Difetti da videogioco: sette aspetti da rinnovare

Questo aprile, oltre a festeggiare i sei anni dalla nascita di Orgoglio Nerd, festeggio anche la nascita di questa rubrica. Proprio due anni fa iniziava l’avventura di Thunder Hammer e, anche se l’articolo di debutto sembra uscito ieri, allo stesso tempo la strada percorsa è stata tanta. Questo appuntamento mensile si è espanso e Thunder Hammer è diventata anche la pagina dedicata a chi ha una passione innata per il mondo dei videogiochi (breve inserto pubblicitario stile Simpson: mettete mi piace!). Visto il crescente interesse che il mondo videoludico ha sugli utenti di Orgoglio Nerd, ci è sembrato giusto dare sempre più spazio a questa passione, sia con la pagina dedicata che con il nostro nuovo canale Twitch, e devo dire che queste due novità mi stanno dando tante soddisfazioni, soprattutto per la possibilità di interagire sempre di più con voi e avere un contatto sempre più diretto per discutere del nostro amore per il fantastico mondo videoludico. Ma bando ai sentimenti, perché anche in quest’occasione ho un argomento di cui discutere con tutti voi. Non importa quanta esperienza si abbia, è giusto puntare sempre a migliorarsi, e se ciò vale per questa pagina, vale anche per il mondo videoludico in generale. Dunque facciamoci un bell’esame di coscienza sulla situazione attuale e cerchiamo di capire quali sono le parti di gameplay che più non sopportiamo e che, nel 2018, sarebbe ora sparissero per evolversi in qualcosa di meglio. Io ho fatto la mia lista e ve la propongo; lascio a voi la parola per aggiungere altre posizioni o per suggerimenti su come rendere sempre più brillante il futuro del mondo dei videogiochi…non si sa mai che passi di qua il mega presidente di turno e ne prenda spunto! Alla prossima!
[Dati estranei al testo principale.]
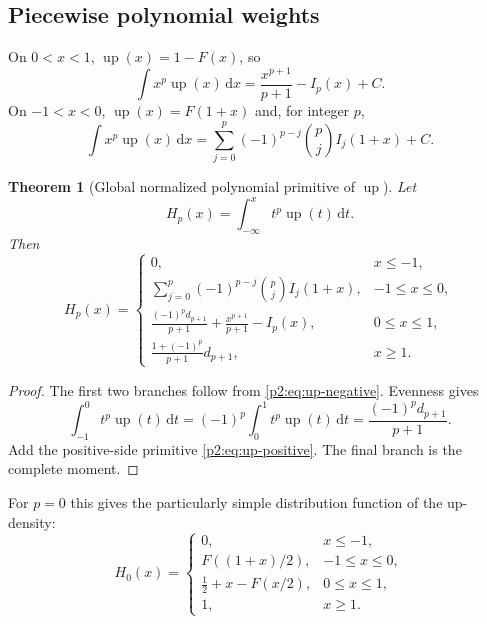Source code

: \documentclass[11pt,oneside]{article}
\newtheorem{theorem}{Theorem}[section]
\theoremstyle{definition}
\theoremstyle{remark}
\newcommand{\Up}{\operatorname{up}}
\newcommand{\dd}{\,\mathrm d}
\newcommand{\1}{\mathbf 1}
\begin{document}
\subsection{Piecewise polynomial weights}
On $0<x<1$, $\Up(x)=1-F(x)$, so
\begin{equation}
 \int x^p\Up(x)\dd x=\frac{x^{p+1}}{p+1}-I_p(x)+C.        \label{p2:eq:up-positive}
\end{equation}
On $-1<x<0$, $\Up(x)=F(1+x)$ and, for integer $p$,
\begin{equation}
 \int x^p\Up(x)\dd x
 =\sum_{j=0}^{p}(-1)^{p-j}\binom pj I_j(1+x)+C.           \label{p2:eq:up-negative}
\end{equation}

\begin{theorem}[Global normalized polynomial primitive of $\Up$]
\label{p2:thm:up-global-primitive}
Let
\begin{equation}
 H_p(x)=\int_{-\infty}^{x}t^p\Up(t)\dd t.                 \label{p2:eq:Hp-def}
\end{equation}
Then
\begin{equation}
 H_p(x)=
 \begin{cases}
 0,&x\le-1,\\[2pt]
 \displaystyle\sum_{j=0}^{p}(-1)^{p-j}\binom pjI_j(1+x),
   &-1\le x\le0,\\[8pt]
 \displaystyle\frac{(-1)^pd_{p+1}}{p+1}
 +\frac{x^{p+1}}{p+1}-I_p(x),&0\le x\le1,\\[9pt]
 \displaystyle\frac{1+(-1)^p}{p+1}d_{p+1},&x\ge1.
 \end{cases}                                               \label{p2:eq:Hp-piecewise}
\end{equation}
\end{theorem}

\begin{proof}
The first two branches follow from \eqref{p2:eq:up-negative}.  Evenness gives
\[
 \int_{-1}^{0}t^p\Up(t)\dd t
 =(-1)^p\int_0^1t^p\Up(t)\dd t
 =\frac{(-1)^pd_{p+1}}{p+1}.
\]
Add the positive-side primitive \eqref{p2:eq:up-positive}.  The final branch is
the complete moment.
\end{proof}

For $p=0$ this gives the particularly simple distribution function of the
up-density:
\begin{equation}
 H_0(x)=
 \begin{cases}
 0,&x\le-1,\\
 F((1+x)/2),&-1\le x\le0,\\
 \frac12+x-F(x/2),&0\le x\le1,\\
 1,&x\ge1.
 \end{cases}                                               \label{p2:eq:up-cdf}
\end{equation}
\end{document}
{Quick Time Event} Ok, i QTE erano simpatici quando venivano inseriti come un di più all’interno dei filmati, in modo da renderli un minimo interattivi e così da rendere sempre più partecipe il giocatore. Poteva essere considerata una meccanica carina di accompagnamento al gameplay principale. Poi hanno iniziato a essere onnipresenti, tanto da essere centrali anche nel gameplay, e quest’abuso ha un po’ rovinato l’idea originale. Come si suol dire, “il troppo stroppia” e ultimamente, per fortuna, se ne vedono meno in giro; si spera che l’indigestione degli ultimi anni sia servita a far ragionare gli sviluppatori e magari a fargli sfornare qualche nuova idea divertente.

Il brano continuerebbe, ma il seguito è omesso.